● **Task requirements**
Each line of the data should be transcribed exactly as given.

******************************

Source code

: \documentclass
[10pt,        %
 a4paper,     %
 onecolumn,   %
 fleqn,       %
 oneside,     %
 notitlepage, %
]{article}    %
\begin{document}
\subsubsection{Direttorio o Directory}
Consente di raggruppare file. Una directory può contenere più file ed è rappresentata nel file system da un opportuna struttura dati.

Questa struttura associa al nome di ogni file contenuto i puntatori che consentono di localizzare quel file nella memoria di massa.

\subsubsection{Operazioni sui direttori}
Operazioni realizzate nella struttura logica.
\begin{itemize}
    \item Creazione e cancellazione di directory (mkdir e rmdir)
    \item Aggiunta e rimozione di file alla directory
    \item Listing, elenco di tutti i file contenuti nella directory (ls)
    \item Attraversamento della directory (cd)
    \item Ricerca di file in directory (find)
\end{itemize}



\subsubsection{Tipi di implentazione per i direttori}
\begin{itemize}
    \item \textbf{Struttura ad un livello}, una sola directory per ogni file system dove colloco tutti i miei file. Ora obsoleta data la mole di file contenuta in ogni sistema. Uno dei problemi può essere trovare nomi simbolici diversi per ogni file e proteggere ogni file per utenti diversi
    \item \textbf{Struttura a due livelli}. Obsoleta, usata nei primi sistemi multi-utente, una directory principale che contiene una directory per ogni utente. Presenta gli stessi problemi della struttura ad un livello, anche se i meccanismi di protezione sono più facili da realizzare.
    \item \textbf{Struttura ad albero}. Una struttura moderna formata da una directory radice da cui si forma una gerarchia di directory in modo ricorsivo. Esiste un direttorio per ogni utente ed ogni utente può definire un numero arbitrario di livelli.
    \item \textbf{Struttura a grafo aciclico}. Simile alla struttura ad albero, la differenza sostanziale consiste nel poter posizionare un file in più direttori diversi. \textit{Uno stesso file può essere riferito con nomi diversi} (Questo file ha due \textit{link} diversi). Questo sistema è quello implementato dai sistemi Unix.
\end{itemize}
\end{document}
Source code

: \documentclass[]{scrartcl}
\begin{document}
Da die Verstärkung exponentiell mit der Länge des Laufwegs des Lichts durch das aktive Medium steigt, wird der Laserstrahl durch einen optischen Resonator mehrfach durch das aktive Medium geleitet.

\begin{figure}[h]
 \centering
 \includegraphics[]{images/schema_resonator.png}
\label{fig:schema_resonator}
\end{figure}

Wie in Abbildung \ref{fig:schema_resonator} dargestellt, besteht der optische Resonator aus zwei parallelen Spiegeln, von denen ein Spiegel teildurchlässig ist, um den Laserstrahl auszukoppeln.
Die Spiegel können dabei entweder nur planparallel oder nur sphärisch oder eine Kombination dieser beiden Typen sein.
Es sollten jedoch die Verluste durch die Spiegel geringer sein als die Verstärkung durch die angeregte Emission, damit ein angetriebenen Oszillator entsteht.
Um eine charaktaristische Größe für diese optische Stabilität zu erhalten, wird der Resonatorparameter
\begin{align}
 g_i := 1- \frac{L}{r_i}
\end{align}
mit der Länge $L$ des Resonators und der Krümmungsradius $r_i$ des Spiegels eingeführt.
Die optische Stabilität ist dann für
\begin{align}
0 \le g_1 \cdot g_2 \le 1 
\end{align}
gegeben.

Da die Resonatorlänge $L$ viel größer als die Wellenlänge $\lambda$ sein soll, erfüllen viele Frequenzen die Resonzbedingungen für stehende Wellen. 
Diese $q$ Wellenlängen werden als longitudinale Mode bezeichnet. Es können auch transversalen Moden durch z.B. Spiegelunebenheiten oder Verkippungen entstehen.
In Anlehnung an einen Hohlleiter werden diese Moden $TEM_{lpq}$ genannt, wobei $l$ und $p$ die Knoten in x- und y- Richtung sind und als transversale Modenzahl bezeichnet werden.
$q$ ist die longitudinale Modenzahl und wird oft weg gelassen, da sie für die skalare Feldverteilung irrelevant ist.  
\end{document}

******************************

● **Answer section**
Source code

: \documentclass
[10pt,        %
 a4paper,     %
 onecolumn,   %
 fleqn,       %
 oneside,     %
 notitlepage, %
]{article}    %
\begin{document}
\subsubsection{Direttorio o Directory}
Consente di raggruppare file. Una directory può contenere più file ed è rappresentata nel file system da un opportuna struttura dati.

Questa struttura associa al nome di ogni file contenuto i puntatori che consentono di localizzare quel file nella memoria di massa.

\subsubsection{Operazioni sui direttori}
Operazioni realizzate nella struttura logica.
\begin{itemize}
    \item Creazione e cancellazione di directory (mkdir e rmdir)
    \item Aggiunta e rimozione di file alla directory
    \item Listing, elenco di tutti i file contenuti nella directory (ls)
    \item Attraversamento della directory (cd)
    \item Ricerca di file in directory (find)
\end{itemize}



\subsubsection{Tipi di implentazione per i direttori}
\begin{itemize}
    \item \textbf{Struttura ad un livello}, una sola directory per ogni file system dove colloco tutti i miei file. Ora obsoleta data la mole di file contenuta in ogni sistema. Uno dei problemi può essere trovare nomi simbolici diversi per ogni file e proteggere ogni file per utenti diversi
    \item \textbf{Struttura a due livelli}. Obsoleta, usata nei primi sistemi multi-utente, una directory principale che contiene una directory per ogni utente. Presenta gli stessi problemi della struttura ad un livello, anche se i meccanismi di protezione sono più facili da realizzare.
    \item \textbf{Struttura ad albero}. Una struttura moderna formata da una directory radice da cui si forma una gerarchia di directory in modo ricorsivo. Esiste un direttorio per ogni utente ed ogni utente può definire un numero arbitrario di livelli.
    \item \textbf{Struttura a grafo aciclico}. Simile alla struttura ad albero, la differenza sostanziale consiste nel poter posizionare un file in più direttori diversi. \textit{Uno stesso file può essere riferito con nomi diversi} (Questo file ha due \textit{link} diversi). Questo sistema è quello implementato dai sistemi Unix.
\end{itemize}
\end{document}
Source code

: \documentclass[]{scrartcl}
\begin{document}
Da die Verstärkung exponentiell mit der Länge des Laufwegs des Lichts durch das aktive Medium steigt, wird der Laserstrahl durch einen optischen Resonator mehrfach durch das aktive Medium geleitet.

\begin{figure}[h]
 \centering
 \includegraphics[]{images/schema_resonator.png}
\label{fig:schema_resonator}
\end{figure}

Wie in Abbildung \ref{fig:schema_resonator} dargestellt, besteht der optische Resonator aus zwei parallelen Spiegeln, von denen ein Spiegel teildurchlässig ist, um den Laserstrahl auszukoppeln.
Die Spiegel können dabei entweder nur planparallel oder nur sphärisch oder eine Kombination dieser beiden Typen sein.
Es sollten jedoch die Verluste durch die Spiegel geringer sein als die Verstärkung durch die angeregte Emission, damit ein angetriebenen Oszillator entsteht.
Um eine charaktaristische Größe für diese optische Stabilität zu erhalten, wird der Resonatorparameter
\begin{align}
 g_i := 1- \frac{L}{r_i}
\end{align}
mit der Länge $L$ des Resonators und der Krümmungsradius $r_i$ des Spiegels eingeführt.
Die optische Stabilität ist dann für
\begin{align}
0 \le g_1 \cdot g_2 \le 1 
\end{align}
gegeben.

Da die Resonatorlänge $L$ viel größer als die Wellenlänge $\lambda$ sein soll, erfüllen viele Frequenzen die Resonzbedingungen für stehende Wellen. 
Diese $q$ Wellenlängen werden als longitudinale Mode bezeichnet. Es können auch transversalen Moden durch z.B. Spiegelunebenheiten oder Verkippungen entstehen.
In Anlehnung an einen Hohlleiter werden diese Moden $TEM_{lpq}$ genannt, wobei $l$ und $p$ die Knoten in x- und y- Richtung sind und als transversale Modenzahl bezeichnet werden.
$q$ ist die longitudinale Modenzahl und wird oft weg gelassen, da sie für die skalare Feldverteilung irrelevant ist.  
\end{document}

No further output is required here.